Source: (Almost) All of Entity Resolution

Why we need Data Deduplication

The motivation for data deduplication depends on how the data is being used. For scenarios where data is being used only for viewing, the motivation would be data hygiene. On the other hand, in situations where the data is used by other processes to produce results, the cost can be significantly higher.

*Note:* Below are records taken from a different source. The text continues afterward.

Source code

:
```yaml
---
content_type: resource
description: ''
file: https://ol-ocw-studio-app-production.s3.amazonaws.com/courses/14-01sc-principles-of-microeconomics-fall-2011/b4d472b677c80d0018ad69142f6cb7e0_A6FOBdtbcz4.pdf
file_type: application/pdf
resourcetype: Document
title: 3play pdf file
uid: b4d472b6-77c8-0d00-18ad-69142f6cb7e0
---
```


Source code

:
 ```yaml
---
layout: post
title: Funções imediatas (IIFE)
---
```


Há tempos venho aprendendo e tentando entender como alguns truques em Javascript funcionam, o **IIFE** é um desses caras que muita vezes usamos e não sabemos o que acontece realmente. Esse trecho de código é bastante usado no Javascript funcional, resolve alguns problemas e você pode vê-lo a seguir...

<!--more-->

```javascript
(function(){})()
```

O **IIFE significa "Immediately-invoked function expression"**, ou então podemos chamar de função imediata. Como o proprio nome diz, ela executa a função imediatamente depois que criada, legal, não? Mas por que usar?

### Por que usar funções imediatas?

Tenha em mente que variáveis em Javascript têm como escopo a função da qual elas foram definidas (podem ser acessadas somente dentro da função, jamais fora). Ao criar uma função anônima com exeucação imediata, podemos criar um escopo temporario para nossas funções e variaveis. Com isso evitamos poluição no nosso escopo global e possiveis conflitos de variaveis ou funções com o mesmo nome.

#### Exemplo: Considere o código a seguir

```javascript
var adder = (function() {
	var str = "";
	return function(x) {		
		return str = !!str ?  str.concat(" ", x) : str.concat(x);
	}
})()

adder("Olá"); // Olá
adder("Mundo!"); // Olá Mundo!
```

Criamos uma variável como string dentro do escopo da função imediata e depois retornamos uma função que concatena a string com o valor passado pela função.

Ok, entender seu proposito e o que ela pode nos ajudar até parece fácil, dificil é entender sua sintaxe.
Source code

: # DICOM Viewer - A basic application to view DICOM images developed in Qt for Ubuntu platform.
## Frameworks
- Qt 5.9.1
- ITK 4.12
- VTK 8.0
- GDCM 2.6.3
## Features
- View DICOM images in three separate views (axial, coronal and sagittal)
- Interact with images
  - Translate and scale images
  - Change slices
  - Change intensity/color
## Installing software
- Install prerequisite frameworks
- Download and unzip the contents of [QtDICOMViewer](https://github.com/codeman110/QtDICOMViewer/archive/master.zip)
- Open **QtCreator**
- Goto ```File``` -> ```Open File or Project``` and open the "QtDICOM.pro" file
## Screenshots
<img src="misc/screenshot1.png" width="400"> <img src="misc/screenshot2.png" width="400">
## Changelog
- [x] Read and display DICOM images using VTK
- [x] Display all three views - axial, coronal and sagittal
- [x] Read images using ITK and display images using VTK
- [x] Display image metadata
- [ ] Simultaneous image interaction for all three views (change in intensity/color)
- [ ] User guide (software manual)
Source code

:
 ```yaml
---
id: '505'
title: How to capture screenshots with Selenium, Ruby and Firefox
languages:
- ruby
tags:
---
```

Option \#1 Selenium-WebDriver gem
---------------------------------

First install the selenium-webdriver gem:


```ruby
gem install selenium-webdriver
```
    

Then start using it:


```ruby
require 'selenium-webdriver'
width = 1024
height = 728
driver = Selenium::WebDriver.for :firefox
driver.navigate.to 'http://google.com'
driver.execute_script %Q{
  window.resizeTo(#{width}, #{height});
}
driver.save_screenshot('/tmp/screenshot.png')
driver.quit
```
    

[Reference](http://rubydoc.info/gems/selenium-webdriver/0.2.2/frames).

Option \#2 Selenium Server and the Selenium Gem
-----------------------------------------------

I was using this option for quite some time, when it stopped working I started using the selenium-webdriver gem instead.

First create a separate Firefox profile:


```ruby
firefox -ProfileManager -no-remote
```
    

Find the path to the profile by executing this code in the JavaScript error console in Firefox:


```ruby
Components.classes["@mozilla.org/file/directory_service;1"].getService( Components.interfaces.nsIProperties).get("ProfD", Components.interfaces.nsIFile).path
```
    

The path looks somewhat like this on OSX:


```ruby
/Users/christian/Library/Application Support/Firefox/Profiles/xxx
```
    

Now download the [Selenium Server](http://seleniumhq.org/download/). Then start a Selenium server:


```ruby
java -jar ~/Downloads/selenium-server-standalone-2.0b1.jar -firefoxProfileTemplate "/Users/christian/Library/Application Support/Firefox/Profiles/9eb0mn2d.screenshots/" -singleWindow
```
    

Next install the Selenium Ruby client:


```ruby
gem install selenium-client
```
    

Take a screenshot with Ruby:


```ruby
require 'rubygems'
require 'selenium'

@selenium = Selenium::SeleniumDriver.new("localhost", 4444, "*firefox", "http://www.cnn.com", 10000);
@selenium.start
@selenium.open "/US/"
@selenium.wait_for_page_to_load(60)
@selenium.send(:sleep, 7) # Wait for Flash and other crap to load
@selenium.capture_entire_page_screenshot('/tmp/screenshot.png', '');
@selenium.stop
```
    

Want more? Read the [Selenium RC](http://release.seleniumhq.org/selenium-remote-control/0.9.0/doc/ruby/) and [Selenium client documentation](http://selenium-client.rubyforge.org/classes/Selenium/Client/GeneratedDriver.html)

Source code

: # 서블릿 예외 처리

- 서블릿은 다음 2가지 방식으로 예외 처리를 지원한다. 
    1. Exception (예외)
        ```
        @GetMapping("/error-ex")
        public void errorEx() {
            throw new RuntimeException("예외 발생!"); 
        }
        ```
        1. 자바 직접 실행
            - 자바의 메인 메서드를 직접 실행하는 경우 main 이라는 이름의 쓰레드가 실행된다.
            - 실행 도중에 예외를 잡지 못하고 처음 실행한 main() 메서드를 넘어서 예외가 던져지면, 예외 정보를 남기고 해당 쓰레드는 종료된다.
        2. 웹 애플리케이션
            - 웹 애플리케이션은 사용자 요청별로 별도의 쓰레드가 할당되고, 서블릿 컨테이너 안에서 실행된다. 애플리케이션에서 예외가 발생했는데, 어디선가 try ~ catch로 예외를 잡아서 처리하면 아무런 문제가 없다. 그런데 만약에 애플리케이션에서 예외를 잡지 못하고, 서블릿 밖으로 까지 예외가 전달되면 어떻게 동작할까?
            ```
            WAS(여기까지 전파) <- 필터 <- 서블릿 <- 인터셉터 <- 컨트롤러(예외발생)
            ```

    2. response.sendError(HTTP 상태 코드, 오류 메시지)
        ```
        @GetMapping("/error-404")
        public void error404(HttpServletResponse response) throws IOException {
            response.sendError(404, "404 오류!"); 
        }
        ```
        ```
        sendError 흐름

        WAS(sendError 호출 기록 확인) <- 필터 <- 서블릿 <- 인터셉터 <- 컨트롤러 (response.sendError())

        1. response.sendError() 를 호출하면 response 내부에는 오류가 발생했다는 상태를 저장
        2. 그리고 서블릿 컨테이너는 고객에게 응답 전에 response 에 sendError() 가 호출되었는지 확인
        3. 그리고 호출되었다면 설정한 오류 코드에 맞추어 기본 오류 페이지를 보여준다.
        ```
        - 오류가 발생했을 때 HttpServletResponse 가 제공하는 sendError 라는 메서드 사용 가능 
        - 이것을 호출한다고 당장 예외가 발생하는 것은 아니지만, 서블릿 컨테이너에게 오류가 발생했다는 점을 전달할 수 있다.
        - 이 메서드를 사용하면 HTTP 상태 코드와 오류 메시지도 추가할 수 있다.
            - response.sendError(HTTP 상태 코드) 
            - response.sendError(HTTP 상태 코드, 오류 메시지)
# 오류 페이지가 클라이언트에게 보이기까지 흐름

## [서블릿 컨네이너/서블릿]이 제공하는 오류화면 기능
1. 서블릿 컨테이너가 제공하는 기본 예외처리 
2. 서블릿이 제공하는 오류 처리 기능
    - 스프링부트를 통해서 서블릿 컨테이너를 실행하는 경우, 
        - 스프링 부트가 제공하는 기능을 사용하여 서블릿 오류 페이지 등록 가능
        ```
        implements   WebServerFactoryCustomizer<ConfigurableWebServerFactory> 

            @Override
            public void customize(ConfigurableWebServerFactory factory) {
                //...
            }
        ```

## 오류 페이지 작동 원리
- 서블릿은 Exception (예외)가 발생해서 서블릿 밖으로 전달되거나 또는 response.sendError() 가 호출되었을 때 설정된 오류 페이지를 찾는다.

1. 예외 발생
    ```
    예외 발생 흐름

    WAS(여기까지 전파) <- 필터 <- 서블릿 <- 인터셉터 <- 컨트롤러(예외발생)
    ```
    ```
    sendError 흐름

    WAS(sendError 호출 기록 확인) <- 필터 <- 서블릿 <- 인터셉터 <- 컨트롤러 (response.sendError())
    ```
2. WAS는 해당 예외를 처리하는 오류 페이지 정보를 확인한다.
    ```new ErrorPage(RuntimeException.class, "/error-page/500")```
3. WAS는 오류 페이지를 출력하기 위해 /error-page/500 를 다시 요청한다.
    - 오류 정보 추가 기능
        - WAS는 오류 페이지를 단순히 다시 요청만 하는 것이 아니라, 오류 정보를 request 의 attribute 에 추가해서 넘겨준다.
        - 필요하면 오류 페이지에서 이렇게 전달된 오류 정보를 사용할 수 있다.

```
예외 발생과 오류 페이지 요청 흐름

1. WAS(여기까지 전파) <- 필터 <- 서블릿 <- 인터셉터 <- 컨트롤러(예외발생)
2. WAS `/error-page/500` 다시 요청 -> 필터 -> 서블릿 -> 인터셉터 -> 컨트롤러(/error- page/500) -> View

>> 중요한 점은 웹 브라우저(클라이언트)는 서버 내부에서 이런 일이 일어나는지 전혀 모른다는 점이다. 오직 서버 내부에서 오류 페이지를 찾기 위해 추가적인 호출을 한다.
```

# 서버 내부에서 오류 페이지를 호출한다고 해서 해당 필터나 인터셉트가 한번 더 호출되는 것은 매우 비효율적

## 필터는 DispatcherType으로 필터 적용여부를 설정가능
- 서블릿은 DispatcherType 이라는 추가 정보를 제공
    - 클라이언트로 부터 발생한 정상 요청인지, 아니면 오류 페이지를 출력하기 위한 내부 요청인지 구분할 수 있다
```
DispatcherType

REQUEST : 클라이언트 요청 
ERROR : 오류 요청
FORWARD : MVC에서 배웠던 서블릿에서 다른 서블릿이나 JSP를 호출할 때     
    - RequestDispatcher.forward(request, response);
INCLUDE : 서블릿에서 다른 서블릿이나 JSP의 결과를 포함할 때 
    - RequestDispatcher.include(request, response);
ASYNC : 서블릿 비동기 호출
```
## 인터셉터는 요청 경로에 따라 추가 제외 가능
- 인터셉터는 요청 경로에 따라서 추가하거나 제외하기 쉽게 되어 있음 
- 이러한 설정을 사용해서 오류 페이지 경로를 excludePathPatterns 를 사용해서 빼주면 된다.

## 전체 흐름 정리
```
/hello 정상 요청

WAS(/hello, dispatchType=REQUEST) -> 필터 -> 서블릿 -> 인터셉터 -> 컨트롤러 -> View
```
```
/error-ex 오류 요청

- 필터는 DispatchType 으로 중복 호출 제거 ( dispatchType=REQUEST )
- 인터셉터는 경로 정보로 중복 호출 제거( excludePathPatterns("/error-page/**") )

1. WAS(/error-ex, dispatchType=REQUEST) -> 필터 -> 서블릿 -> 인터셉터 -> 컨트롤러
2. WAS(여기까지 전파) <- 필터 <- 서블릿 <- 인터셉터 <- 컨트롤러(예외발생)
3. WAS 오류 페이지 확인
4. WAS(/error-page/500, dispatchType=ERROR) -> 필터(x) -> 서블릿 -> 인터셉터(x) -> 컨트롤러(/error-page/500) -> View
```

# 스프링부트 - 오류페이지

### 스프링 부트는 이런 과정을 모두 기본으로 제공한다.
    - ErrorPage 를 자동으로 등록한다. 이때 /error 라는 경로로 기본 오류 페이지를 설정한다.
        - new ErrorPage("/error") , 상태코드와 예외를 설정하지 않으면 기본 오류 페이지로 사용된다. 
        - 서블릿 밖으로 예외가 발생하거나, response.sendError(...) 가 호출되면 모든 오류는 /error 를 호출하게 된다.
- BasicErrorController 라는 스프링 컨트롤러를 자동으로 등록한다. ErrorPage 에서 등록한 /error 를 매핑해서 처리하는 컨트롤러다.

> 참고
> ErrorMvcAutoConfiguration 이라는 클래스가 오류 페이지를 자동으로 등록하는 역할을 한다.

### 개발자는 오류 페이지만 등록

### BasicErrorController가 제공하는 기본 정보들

For eg. Let’s assume that we are living in a completely digitised society. In this society, say, there is a dataset that contains the details of all people residing in a state. The cost of having duplicates would be low if it is used only as a reference to know and search for people residing in that state. The cost of having duplicates increases significantly if the same dataset is used by more sources. Let’s say, the Department of motor vehicles (DMV) uses it to keep a record of people who are authorised to drive a vehicle. It could be used by the Department of Labor to keep a track of employment of various people. Additionally, the DMV dataset could be referenced by the Police Department to aid decision making with regards to issuing tickets. As the dependency on a given dataset increases, the cost of having duplicates in it increases steadily, possibly in a non-linear fashion.

When not exploited, duplicated data can cause people who consume it directly/indirectly to get incorrect information. When exploited as a vulnerability, duplicated data can give way to identity theft, fraud and many other malpractices.

The dark side of deduplication is generally referred to as identity resolution, which involves preventing fraud, catching criminals, terrorists and villains.